(Source texts of formatted documents)
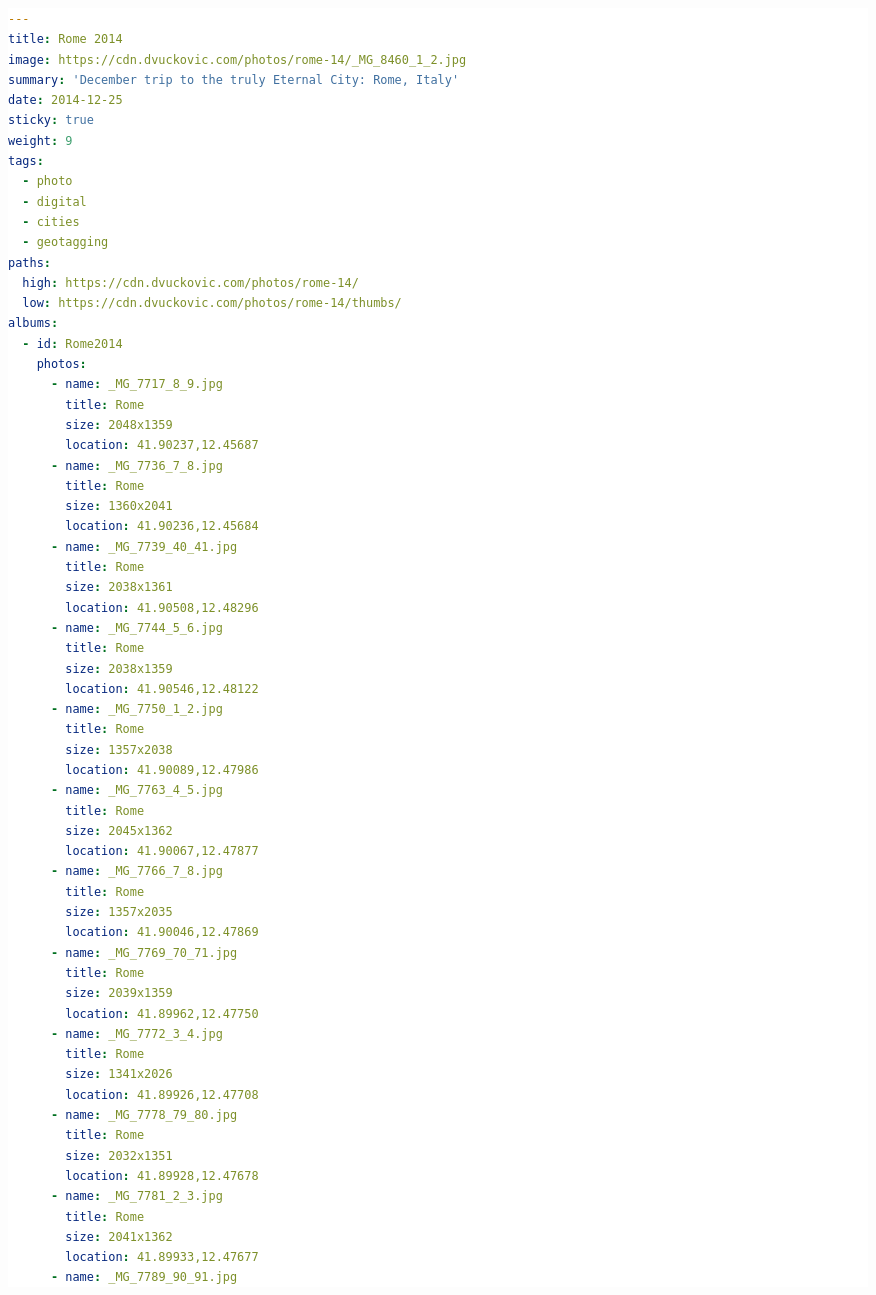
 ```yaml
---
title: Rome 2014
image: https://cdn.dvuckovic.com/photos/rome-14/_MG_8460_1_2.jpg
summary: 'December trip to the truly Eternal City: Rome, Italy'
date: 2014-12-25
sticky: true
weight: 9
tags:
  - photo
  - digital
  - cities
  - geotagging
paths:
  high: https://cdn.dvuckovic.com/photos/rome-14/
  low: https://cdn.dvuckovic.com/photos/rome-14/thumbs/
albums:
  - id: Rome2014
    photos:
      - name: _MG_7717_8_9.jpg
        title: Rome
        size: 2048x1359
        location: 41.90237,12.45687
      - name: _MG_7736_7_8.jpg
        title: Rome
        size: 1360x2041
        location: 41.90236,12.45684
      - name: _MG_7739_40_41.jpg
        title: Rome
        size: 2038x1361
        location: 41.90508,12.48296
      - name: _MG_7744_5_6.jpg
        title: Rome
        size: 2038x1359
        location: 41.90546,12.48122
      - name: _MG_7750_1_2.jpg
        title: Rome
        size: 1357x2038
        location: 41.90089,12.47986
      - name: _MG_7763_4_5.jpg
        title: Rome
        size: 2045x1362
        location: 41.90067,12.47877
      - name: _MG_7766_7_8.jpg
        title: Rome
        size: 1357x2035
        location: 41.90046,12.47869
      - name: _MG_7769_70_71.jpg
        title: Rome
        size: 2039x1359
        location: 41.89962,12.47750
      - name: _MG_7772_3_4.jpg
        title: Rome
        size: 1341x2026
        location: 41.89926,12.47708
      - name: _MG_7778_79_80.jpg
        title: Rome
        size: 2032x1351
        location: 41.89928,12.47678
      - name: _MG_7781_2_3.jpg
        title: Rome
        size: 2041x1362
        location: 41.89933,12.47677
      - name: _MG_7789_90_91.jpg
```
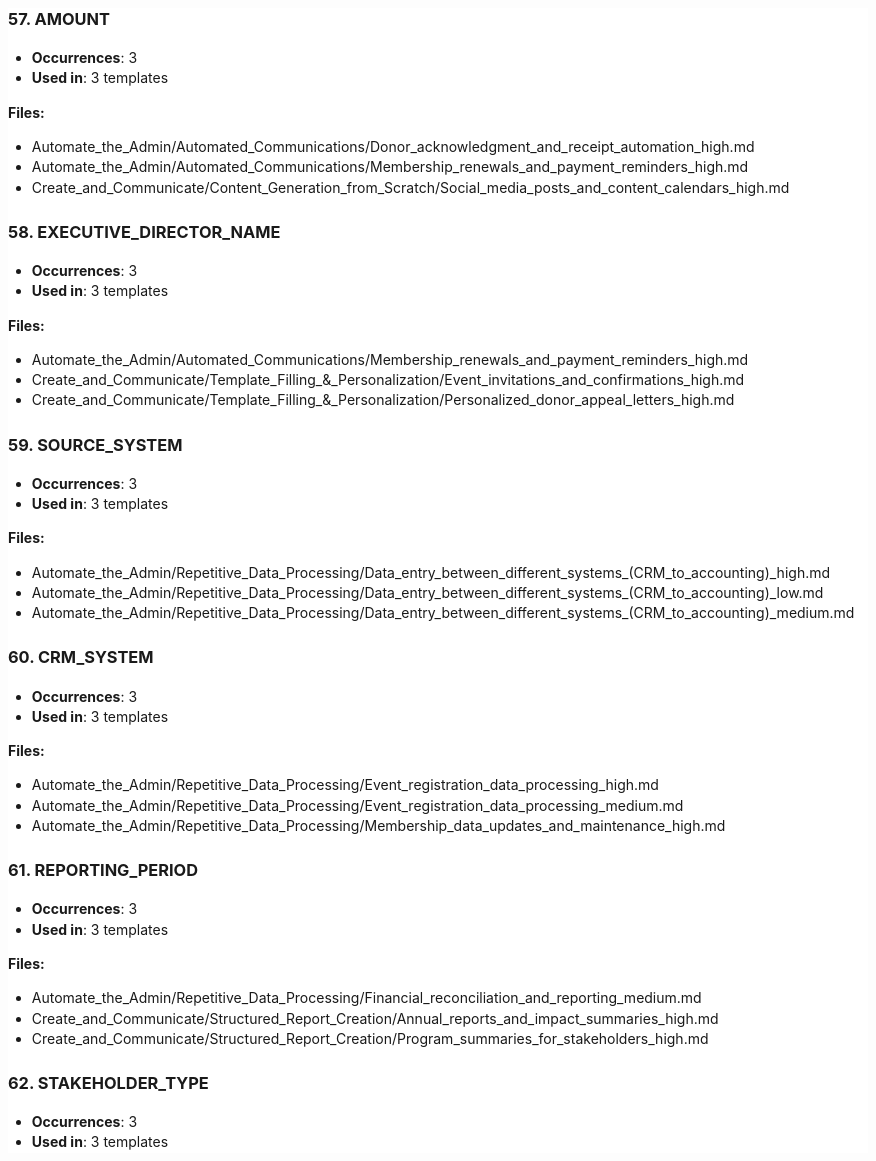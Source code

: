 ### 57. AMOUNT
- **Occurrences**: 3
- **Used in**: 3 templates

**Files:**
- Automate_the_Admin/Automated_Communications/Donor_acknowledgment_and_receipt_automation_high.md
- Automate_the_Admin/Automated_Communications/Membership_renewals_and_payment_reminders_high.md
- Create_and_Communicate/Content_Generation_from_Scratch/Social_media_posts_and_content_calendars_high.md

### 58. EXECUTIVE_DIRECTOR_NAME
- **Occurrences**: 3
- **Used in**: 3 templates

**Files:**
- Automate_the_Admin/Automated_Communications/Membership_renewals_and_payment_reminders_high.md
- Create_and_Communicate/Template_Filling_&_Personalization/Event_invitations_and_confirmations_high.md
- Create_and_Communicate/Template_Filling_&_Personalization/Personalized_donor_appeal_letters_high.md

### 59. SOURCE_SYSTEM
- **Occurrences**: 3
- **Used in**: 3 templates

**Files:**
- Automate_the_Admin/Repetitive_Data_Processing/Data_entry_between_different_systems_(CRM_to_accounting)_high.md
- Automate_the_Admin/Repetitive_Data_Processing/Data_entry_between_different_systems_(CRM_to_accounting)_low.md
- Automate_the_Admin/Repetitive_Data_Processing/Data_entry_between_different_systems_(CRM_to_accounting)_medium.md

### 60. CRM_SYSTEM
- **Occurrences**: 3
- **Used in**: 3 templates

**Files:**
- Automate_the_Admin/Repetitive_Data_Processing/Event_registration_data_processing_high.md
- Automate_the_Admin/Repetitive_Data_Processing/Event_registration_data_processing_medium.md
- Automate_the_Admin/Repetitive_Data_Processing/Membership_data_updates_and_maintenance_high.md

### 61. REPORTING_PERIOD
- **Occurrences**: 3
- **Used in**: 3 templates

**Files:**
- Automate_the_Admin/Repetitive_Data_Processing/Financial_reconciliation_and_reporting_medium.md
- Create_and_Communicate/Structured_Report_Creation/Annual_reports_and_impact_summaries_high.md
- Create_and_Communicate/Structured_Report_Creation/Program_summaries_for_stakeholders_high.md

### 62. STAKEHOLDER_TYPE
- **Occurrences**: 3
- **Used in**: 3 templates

**TASK PROMPT**
Restate every line of the data above word for word, with the images removed.

**SOLUTION**
 ```yaml
---
title: Rome 2014
image: https://cdn.dvuckovic.com/photos/rome-14/_MG_8460_1_2.jpg
summary: 'December trip to the truly Eternal City: Rome, Italy'
date: 2014-12-25
sticky: true
weight: 9
tags:
  - photo
  - digital
  - cities
  - geotagging
paths:
  high: https://cdn.dvuckovic.com/photos/rome-14/
  low: https://cdn.dvuckovic.com/photos/rome-14/thumbs/
albums:
  - id: Rome2014
    photos:
      - name: _MG_7717_8_9.jpg
        title: Rome
        size: 2048x1359
        location: 41.90237,12.45687
      - name: _MG_7736_7_8.jpg
        title: Rome
        size: 1360x2041
        location: 41.90236,12.45684
      - name: _MG_7739_40_41.jpg
        title: Rome
        size: 2038x1361
        location: 41.90508,12.48296
      - name: _MG_7744_5_6.jpg
        title: Rome
        size: 2038x1359
        location: 41.90546,12.48122
      - name: _MG_7750_1_2.jpg
        title: Rome
        size: 1357x2038
        location: 41.90089,12.47986
      - name: _MG_7763_4_5.jpg
        title: Rome
        size: 2045x1362
        location: 41.90067,12.47877
      - name: _MG_7766_7_8.jpg
        title: Rome
        size: 1357x2035
        location: 41.90046,12.47869
      - name: _MG_7769_70_71.jpg
        title: Rome
        size: 2039x1359
        location: 41.89962,12.47750
      - name: _MG_7772_3_4.jpg
        title: Rome
        size: 1341x2026
        location: 41.89926,12.47708
      - name: _MG_7778_79_80.jpg
        title: Rome
        size: 2032x1351
        location: 41.89928,12.47678
      - name: _MG_7781_2_3.jpg
        title: Rome
        size: 2041x1362
        location: 41.89933,12.47677
      - name: _MG_7789_90_91.jpg
```
Source code

: ### 57. AMOUNT
- **Occurrences**: 3
- **Used in**: 3 templates

**Files:**
- Automate_the_Admin/Automated_Communications/Donor_acknowledgment_and_receipt_automation_high.md
- Automate_the_Admin/Automated_Communications/Membership_renewals_and_payment_reminders_high.md
- Create_and_Communicate/Content_Generation_from_Scratch/Social_media_posts_and_content_calendars_high.md

### 58. EXECUTIVE_DIRECTOR_NAME
- **Occurrences**: 3
- **Used in**: 3 templates

**Files:**
- Automate_the_Admin/Automated_Communications/Membership_renewals_and_payment_reminders_high.md
- Create_and_Communicate/Template_Filling_&_Personalization/Event_invitations_and_confirmations_high.md
- Create_and_Communicate/Template_Filling_&_Personalization/Personalized_donor_appeal_letters_high.md

### 59. SOURCE_SYSTEM
- **Occurrences**: 3
- **Used in**: 3 templates

**Files:**
- Automate_the_Admin/Repetitive_Data_Processing/Data_entry_between_different_systems_(CRM_to_accounting)_high.md
- Automate_the_Admin/Repetitive_Data_Processing/Data_entry_between_different_systems_(CRM_to_accounting)_low.md
- Automate_the_Admin/Repetitive_Data_Processing/Data_entry_between_different_systems_(CRM_to_accounting)_medium.md

### 60. CRM_SYSTEM
- **Occurrences**: 3
- **Used in**: 3 templates

**Files:**
- Automate_the_Admin/Repetitive_Data_Processing/Event_registration_data_processing_high.md
- Automate_the_Admin/Repetitive_Data_Processing/Event_registration_data_processing_medium.md
- Automate_the_Admin/Repetitive_Data_Processing/Membership_data_updates_and_maintenance_high.md

### 61. REPORTING_PERIOD
- **Occurrences**: 3
- **Used in**: 3 templates

**Files:**
- Automate_the_Admin/Repetitive_Data_Processing/Financial_reconciliation_and_reporting_medium.md
- Create_and_Communicate/Structured_Report_Creation/Annual_reports_and_impact_summaries_high.md
- Create_and_Communicate/Structured_Report_Creation/Program_summaries_for_stakeholders_high.md

### 62. STAKEHOLDER_TYPE
- **Occurrences**: 3
- **Used in**: 3 templates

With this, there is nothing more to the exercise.